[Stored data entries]

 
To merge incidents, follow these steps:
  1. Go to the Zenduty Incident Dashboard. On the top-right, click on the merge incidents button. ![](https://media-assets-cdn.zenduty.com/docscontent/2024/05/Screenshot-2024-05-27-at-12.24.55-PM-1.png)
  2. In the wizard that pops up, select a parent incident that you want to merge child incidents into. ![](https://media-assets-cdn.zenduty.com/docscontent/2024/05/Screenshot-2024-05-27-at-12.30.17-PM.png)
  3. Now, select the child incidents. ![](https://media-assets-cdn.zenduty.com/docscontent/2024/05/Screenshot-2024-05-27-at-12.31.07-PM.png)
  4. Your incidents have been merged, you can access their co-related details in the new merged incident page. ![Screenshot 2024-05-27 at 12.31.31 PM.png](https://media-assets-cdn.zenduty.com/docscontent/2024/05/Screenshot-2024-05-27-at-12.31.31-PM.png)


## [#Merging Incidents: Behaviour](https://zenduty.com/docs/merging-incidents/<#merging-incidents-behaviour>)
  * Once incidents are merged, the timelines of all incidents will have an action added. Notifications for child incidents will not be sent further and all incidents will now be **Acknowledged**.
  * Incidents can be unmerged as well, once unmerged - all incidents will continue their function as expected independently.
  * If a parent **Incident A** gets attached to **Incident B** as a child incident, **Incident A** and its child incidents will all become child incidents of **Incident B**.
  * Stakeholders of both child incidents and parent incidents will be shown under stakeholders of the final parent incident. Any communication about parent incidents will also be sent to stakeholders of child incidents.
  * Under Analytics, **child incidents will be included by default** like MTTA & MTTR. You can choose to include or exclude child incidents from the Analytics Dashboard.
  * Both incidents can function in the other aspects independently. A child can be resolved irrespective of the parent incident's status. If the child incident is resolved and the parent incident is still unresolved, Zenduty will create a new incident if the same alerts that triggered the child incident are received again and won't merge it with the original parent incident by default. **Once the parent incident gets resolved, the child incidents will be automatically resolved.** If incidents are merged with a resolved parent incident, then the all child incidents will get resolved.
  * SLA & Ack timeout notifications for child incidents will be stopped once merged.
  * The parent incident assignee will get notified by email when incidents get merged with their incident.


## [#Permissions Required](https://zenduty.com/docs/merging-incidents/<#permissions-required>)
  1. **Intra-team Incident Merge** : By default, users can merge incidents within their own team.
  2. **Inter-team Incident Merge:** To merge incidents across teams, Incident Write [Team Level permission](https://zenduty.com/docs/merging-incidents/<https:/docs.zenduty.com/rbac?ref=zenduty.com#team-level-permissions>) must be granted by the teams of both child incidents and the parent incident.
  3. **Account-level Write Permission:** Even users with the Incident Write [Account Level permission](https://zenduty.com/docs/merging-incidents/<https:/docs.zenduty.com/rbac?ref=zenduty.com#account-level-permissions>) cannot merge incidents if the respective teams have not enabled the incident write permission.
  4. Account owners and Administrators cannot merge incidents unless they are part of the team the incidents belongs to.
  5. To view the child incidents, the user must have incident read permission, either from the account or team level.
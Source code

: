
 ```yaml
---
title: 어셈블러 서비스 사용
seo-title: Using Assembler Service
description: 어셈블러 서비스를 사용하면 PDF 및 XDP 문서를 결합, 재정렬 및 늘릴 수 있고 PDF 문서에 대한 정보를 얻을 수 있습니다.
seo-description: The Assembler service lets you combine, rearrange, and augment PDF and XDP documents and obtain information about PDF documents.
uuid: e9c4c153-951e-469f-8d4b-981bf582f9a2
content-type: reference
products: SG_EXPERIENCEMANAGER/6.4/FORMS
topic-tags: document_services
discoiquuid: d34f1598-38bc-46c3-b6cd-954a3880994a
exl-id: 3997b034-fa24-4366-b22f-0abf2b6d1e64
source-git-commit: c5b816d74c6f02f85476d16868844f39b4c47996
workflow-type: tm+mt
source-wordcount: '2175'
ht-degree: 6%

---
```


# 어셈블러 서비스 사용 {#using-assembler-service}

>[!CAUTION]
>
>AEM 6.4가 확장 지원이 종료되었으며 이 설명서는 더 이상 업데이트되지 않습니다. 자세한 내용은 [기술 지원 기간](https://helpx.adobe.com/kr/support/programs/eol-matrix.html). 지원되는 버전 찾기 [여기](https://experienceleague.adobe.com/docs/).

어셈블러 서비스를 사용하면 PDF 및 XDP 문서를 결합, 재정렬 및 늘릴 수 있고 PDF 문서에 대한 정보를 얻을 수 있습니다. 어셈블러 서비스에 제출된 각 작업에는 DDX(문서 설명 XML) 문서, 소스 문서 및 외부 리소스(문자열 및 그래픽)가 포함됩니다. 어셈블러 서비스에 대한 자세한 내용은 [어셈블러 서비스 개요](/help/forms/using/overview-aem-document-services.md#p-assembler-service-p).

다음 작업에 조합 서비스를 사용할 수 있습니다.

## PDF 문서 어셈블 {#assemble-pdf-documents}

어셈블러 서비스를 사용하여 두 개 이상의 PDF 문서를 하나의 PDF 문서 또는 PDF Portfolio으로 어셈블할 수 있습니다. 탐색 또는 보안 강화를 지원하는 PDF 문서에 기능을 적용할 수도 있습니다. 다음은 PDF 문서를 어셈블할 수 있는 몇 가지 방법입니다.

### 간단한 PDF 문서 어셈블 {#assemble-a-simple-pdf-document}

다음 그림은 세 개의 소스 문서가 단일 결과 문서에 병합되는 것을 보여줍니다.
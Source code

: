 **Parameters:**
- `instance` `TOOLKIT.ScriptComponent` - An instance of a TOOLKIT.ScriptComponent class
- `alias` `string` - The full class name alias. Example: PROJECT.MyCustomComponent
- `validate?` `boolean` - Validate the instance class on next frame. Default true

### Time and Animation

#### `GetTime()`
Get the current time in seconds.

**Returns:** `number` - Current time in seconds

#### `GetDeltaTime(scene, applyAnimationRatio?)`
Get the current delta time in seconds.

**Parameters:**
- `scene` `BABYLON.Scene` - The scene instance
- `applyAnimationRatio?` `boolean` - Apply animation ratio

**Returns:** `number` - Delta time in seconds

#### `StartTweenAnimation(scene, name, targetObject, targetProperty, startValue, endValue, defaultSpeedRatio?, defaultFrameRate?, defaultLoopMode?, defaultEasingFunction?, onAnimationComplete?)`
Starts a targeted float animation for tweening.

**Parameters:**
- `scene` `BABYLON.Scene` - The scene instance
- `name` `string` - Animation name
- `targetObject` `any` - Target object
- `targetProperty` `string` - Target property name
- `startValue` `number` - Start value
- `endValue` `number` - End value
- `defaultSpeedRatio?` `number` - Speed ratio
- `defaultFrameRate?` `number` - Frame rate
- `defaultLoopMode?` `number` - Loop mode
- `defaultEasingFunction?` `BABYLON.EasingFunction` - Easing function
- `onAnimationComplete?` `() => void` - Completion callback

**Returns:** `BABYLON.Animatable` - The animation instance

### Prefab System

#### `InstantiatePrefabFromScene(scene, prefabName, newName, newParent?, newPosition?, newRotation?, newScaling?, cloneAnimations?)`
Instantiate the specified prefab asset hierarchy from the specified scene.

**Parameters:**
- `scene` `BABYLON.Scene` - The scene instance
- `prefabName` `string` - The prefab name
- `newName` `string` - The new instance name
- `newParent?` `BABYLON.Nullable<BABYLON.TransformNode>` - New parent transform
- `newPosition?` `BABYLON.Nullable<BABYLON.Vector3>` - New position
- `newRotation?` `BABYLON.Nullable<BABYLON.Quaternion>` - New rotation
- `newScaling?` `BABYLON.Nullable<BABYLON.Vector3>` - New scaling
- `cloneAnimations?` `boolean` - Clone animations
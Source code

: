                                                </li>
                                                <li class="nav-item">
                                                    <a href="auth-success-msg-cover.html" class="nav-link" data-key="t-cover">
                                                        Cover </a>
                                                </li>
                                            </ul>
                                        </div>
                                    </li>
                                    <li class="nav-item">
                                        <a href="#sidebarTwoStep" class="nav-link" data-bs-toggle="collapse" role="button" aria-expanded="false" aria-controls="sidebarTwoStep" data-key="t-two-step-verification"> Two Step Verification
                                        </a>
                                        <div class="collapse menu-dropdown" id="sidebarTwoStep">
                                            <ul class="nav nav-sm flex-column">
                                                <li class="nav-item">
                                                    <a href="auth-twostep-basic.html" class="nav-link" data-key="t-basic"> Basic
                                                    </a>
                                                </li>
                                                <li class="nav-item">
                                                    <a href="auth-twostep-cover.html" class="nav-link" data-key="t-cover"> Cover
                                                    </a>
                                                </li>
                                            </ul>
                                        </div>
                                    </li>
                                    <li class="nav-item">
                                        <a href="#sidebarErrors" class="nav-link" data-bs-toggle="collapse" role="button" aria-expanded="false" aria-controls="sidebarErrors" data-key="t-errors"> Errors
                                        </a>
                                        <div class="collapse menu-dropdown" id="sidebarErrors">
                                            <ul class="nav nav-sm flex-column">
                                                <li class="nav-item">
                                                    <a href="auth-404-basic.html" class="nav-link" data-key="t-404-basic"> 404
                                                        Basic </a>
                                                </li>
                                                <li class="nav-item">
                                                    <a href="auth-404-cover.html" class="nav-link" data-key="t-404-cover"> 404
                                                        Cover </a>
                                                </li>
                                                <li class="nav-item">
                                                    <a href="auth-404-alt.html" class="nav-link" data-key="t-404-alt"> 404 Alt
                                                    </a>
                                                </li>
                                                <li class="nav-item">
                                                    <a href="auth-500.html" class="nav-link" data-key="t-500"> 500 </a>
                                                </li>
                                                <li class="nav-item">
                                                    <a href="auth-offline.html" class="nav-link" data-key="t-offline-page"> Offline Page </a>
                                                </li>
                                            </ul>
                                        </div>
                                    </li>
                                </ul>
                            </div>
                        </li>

- The task: Every line from the first entry to the line containing "3. Now, select" should be transcribed exactly, and nothing beyond it.

- Worked solution:
To merge incidents, follow these steps:
  1. Go to the Zenduty Incident Dashboard. On the top-right, click on the merge incidents button. ![](https://media-assets-cdn.zenduty.com/docscontent/2024/05/Screenshot-2024-05-27-at-12.24.55-PM-1.png)
  2. In the wizard that pops up, select a parent incident that you want to merge child incidents into. ![](https://media-assets-cdn.zenduty.com/docscontent/2024/05/Screenshot-2024-05-27-at-12.30.17-PM.png)
  3. Now, select the child incidents. ![](https://media-assets-cdn.zenduty.com/docscontent/2024/05/Screenshot-2024-05-27-at-12.31.07-PM.png)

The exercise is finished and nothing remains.